Agriculture is now virtually the only remaining source of national wealth in India, and four-fifths of the Indian people depend on agriculture. But the Land Tax levied by the British Government is not only excessive, but, what it worse, it is fluctuating and uncertain in many provinces. In England, the Land Tax was between one shilling and four shillings in the pound, i.e., between 5 and 20 percent of the rental, during a hundred years before 1798, when it was made perpetual and redeemable by William Pitt. In Bengal the Land Tax was fixed at over 90 percent of the rental and in Northern India at over 80 per cent of the rental between 1793 and 1882. It is true that the British Government only followed the precedent of the previous Mahomedan rulers, who also claimed an enormous Land Tax. But the difference was this, that what the Mahomedan rulers claimed they could never fully realise; what the British rulers claimed they realised with rigour. The last Mahomedan ruler of Bengal, in the last year of his administration (1764), realised a land revenue of £817,553; within thirty years the British rulers realised a land revenue of £2,680,000 in the same Province. In 1802, the Nawab of Oudh ceded Allahabad and some other rich districts in Northern India to the British Government. The land revenue which had been claimed by the Nawab in these ceded districts was £1,352,347; the land revenue which was claimed by the British rulers within three years of the cession was £ 1,682,306. In Madras, the Land Tax first imposed by the East India Company was one-half the gross produce of the land!
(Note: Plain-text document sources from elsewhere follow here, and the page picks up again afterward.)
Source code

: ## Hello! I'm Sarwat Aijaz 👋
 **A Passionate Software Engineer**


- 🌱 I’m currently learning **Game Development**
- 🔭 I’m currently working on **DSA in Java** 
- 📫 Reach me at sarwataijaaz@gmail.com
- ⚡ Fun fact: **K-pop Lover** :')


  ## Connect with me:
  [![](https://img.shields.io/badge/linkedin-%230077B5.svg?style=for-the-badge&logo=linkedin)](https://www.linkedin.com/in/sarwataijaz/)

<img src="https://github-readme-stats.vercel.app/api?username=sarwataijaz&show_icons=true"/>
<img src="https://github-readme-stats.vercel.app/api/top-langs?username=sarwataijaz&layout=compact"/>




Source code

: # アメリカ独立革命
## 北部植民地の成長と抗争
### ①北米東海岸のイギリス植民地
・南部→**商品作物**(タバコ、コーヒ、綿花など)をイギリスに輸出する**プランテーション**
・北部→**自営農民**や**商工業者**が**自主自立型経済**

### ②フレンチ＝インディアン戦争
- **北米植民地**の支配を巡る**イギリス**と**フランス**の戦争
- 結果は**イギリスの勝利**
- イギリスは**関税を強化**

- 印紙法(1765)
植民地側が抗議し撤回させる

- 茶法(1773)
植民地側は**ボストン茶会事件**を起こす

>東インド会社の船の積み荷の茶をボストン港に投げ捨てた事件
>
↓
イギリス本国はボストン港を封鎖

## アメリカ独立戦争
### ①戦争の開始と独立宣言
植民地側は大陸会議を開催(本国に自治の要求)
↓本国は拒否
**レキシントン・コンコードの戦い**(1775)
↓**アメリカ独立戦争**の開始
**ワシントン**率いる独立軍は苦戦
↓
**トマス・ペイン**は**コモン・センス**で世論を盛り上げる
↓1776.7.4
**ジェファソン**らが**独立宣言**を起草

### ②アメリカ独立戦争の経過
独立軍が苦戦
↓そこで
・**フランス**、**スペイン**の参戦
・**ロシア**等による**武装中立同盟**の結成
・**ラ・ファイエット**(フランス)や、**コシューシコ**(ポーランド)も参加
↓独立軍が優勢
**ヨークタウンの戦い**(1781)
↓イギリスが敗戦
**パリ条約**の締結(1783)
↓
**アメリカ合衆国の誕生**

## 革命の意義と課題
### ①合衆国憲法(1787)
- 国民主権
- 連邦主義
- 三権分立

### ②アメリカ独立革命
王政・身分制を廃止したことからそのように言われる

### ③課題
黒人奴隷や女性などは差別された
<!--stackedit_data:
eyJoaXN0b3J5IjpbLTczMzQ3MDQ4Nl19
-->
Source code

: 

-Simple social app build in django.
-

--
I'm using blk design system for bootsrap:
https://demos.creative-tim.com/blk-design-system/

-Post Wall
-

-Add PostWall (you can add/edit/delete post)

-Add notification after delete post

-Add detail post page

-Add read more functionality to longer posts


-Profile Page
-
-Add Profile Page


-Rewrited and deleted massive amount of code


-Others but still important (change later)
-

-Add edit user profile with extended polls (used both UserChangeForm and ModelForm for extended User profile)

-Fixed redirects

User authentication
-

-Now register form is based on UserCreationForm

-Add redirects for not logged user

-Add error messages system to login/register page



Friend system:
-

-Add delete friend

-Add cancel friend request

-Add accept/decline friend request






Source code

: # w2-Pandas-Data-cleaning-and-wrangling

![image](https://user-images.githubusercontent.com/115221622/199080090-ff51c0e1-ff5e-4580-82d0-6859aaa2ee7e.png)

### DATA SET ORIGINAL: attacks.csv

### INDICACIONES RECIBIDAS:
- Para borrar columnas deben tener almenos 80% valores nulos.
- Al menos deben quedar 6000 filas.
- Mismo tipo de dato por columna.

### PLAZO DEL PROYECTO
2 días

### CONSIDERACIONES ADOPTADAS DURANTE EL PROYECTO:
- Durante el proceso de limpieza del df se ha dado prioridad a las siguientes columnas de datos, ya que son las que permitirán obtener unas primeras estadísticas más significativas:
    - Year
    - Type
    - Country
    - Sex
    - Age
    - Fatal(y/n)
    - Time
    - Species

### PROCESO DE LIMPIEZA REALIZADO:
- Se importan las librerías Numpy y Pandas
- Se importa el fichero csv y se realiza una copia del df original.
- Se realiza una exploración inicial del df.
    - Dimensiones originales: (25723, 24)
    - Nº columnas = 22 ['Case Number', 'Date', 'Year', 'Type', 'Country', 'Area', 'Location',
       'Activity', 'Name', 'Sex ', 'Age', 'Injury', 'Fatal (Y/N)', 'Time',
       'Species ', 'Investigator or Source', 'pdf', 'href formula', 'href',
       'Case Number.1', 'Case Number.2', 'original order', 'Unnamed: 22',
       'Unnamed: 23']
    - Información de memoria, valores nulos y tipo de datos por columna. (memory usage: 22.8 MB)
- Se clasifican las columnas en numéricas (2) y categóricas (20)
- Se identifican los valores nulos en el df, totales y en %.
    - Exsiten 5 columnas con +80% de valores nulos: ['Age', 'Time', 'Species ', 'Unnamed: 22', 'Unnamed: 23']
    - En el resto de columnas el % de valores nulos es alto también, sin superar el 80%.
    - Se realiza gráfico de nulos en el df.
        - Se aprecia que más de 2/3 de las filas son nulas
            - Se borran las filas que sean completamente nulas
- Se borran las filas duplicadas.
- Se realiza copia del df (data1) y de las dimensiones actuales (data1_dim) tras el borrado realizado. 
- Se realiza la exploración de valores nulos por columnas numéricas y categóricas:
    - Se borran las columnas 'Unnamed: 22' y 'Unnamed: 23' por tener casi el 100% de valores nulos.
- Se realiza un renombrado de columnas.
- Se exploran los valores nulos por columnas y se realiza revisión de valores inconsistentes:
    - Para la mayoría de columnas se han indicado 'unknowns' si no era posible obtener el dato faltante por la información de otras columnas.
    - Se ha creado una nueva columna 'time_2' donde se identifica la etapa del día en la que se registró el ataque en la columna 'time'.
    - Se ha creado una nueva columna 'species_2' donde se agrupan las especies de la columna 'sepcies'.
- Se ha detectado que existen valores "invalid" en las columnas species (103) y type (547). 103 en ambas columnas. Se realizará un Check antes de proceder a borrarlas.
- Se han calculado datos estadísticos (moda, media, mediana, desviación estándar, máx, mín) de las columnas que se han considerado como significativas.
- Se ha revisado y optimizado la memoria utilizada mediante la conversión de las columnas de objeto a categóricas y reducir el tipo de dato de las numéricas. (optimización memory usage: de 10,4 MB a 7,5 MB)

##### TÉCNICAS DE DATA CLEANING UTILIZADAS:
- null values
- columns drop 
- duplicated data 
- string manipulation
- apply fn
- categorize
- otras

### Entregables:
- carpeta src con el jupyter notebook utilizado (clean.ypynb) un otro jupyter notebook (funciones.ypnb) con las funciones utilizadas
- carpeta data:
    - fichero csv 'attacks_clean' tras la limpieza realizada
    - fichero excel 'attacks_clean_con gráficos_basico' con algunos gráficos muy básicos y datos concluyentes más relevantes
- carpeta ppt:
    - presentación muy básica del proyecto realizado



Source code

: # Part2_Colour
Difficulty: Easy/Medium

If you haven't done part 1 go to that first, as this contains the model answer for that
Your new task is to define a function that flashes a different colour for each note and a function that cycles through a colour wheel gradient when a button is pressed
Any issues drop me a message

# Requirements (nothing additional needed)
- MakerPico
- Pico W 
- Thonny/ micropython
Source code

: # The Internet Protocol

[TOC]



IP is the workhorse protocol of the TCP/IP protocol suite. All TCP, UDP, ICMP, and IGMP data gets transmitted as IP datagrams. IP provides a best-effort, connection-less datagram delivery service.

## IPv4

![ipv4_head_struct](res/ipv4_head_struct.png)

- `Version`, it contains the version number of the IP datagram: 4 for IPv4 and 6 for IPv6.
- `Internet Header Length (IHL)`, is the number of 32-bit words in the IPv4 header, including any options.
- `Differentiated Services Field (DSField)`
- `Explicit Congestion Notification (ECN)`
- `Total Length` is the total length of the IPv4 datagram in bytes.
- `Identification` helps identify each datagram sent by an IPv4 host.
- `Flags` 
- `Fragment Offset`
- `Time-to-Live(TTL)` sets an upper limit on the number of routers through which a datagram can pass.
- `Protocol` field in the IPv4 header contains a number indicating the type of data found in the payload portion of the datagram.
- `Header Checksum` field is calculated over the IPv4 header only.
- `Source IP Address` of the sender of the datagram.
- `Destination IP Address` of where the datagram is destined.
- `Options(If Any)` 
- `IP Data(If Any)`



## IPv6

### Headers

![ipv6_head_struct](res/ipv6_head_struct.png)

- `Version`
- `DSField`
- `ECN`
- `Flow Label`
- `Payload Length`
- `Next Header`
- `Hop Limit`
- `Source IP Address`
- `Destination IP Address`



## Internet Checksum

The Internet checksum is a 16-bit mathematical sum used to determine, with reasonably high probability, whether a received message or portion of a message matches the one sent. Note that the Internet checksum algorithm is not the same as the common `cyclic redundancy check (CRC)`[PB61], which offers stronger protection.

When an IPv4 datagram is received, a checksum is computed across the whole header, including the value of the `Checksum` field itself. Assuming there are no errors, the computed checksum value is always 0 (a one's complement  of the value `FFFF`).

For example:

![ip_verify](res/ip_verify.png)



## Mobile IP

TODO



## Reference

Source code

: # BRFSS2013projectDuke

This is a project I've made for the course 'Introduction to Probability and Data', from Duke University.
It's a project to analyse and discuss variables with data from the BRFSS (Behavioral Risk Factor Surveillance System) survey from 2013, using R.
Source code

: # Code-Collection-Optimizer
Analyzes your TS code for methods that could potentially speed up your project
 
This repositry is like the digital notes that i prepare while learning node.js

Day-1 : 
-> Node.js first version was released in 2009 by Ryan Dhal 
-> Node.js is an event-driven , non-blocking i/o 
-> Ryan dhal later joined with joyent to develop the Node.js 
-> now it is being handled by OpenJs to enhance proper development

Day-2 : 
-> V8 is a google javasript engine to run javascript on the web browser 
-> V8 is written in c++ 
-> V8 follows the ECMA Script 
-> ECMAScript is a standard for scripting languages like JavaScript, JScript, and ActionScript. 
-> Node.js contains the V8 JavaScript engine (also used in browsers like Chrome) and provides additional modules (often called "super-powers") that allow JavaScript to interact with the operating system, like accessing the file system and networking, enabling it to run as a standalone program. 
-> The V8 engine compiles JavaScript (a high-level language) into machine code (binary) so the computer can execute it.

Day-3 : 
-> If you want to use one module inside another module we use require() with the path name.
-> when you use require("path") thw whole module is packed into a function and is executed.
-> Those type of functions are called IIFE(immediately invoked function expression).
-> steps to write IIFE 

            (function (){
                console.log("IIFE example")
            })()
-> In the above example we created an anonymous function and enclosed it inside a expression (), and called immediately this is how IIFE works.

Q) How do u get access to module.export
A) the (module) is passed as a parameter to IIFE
In Bombay, the land revenue of the territory conquered from the Mahrattas in 1817 was £800,000 in the year of the conquest; it was raised to £1,500,000 within a few years of British rule; and it has been continuously raised since. “No Native Prince demands the rent which we do”, wrote Bishop Heber in 1826, after travelling all through India, and visiting British and Native States. “A Land Tax like that which now exists in India,” wrote Colonel Briggs in 1830, “professing to absorb the whole of the landlord's rent, was never known under any Government in Europe or Asia.”
The people of Bengal and of Northern India gradually obtained some relief from the heavy land assessment of the early years of British rule. In Bengal, the assessment was made permanent; and as it has not been raised with the extension of cultivation, it now bears (including Road and Public Work cesses, which have been since imposed on the rental) a ratio of about 35 per cent, on the rental. In Northern India, the assessment was not made permanent, but it was reduced to slightly over 50 per cent, including all cesses, in 1855. But new cesses were added; calculations were made, not on the current, but on the prospective rental, until the tax rose to close upon 60 per cent on the rental.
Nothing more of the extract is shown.